Reste désormais à voir ce que Furiosa, préquel de Fury Road, apportera comme sang neuf à la franchise. Une parenthèse, c’est déjà certain. Mais de quelle nature ? La prudence est cette fois de mise et la vérification se fera sur pièce le 24 mai 2024.
Image
On ne s’étendra bien entendu pas sur le transfert 4K de Fury Road qui est naturellement parfait en tout point, vif, précis et spectaculaire, puisque les véritables enjeux du passage de la saga Mad Max sur format UHD se situaient du coté bien entendu des trois premiers films. En effet les copies Bluray, plus ou moins retravaillées affichaient tout de même des faiblesses évidentes, voir frôlait la présentation honteuse pour Mad Max 3. Heureusement ce dernier et Mad Max 2 s’impose enfin avec des masters solides et dignes de leur importance. Sans être totalement incritiquables (certes plans laissent encore échapper quelques sorties neigeuses) ces dernières assurent enfin des cadres stables, lumineux et assurant un mélange plus qu’agréable de précision, de propreté mais aussi de fidélité avec des argentiques et un grain de pellicule bien présent, relevés avec parcimonie par quelques boost bienvenus du HDR. Solide et rugueux, ils se font voler la vedette par la copie renversant du premier film, version plus contrastée et ferme encore que la restauration américaine de Kino Lorber, dont c’est la source principale. Organique, vibrant, minutieux et d’une propreté inimaginable aux vues de ses origines et des longues années de master fatiguée, le premier Mad Max en met, plus que jamais, plein la vue.
Son
Il y en aura pour tous les goûts avec en première info d’importance : la disparation définitive de l’horripilant doublage américain du premier film. Désormais uniquement dans sa version australienne (et doublé française mais bof) ce dernier se déguste dans DTS HD Master Audio 2.0 d’origine intense et direct, ou dans un DTS HD Master Audio 5.1 dont la modernisation, malgré un mix initial volontairement chaotique, le rapproche du dernier épisode de la saga.

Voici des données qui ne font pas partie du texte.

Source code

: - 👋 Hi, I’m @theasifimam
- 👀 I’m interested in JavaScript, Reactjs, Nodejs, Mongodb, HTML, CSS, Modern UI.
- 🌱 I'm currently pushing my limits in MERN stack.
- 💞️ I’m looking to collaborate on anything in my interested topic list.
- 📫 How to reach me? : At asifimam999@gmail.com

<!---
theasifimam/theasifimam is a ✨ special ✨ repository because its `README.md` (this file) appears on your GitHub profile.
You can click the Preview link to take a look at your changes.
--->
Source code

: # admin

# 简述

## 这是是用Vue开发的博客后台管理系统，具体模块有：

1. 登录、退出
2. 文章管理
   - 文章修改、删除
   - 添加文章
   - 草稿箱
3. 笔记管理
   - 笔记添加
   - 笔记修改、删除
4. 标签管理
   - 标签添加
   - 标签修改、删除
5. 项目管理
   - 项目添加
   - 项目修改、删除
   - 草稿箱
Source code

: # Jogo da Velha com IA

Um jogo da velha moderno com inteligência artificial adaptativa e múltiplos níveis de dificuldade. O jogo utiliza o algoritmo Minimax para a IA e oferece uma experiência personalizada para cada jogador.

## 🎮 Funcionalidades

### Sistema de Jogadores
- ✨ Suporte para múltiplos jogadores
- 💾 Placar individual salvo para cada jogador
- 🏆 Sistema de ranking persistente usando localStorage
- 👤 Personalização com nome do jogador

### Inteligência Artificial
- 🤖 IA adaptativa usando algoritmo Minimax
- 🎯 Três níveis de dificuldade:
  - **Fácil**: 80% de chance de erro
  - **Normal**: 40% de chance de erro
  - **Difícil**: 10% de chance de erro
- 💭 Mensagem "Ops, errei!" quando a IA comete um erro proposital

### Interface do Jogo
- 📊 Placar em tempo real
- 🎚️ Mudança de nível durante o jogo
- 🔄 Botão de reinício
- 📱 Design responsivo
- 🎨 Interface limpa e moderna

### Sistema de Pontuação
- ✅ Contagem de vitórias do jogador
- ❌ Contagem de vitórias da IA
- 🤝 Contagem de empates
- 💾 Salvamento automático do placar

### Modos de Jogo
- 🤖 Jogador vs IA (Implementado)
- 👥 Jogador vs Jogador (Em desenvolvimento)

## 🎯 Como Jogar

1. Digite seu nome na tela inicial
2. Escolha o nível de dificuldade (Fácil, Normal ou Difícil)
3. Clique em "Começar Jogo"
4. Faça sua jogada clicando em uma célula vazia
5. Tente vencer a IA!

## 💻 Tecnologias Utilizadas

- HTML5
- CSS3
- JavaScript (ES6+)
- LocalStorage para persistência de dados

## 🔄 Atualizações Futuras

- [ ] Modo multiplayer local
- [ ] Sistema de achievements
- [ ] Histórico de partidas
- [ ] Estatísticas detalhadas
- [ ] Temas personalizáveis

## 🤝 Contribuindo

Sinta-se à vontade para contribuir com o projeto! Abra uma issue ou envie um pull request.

Une sensation plus prégnante encore avec les deux Dolby Atmos de Mad Max 2 et 3 qui viennent ajouter avec efficacité et un naturel étonnant de nombreux effets dynamique, racés, soulignant autant l’énergie mécanique, la déflagration des poursuites et des cascades les plus sidérantes, mais aussi un relief à même de retranscrire les espaces même du film (désert, vents, rapprochement des véhicules, hurlements des hordes…). Savoureux. Bien entendu le Dolby Atmos de Fury Road écrase tout sur son passage, mais ça on le savait déjà depuis le précédent Bluray.
Interactivité
Multi réédité, en solos ou en coffrets, la saga Mad Max est rapidement devenue un classique des ressorties de noël. Le coffret en présence est sa dernière itération marquant malheureusement un appauvrissement progressif de son contenu. On évacue donc le DVD bonus avec le documentaire sur la série, mais aussi les copies Bluray et donc tous les bonus de Fury Road ainsi que la version « chromée » du film. Seul Mad Max 2 propose donc du matériel puisqu’il était contenu depuis le départ sur son disque UHD. Une présentation du film par Léonard Maltin (et on s’en fout un peu), un commentaire audio de George Miller et du chef opé Dean Semler (mais sans sous-titres…) et surtout l’excellent documentaire rétrospectif « Road War » mélangeant interviews inédites, entretien d’archives (Mel Gibson) et images du tournage. Remplis d’anecdotes et absolument passionnant lorsqu’il évoque la naissance du film et sa stature mythologique.
Liste des bonus
Mad Max 2 : Introduction par Leonard Maltin (3’), Commentaire audio de George Miller et Dean Semler (VO), « Road War » : making of (49’).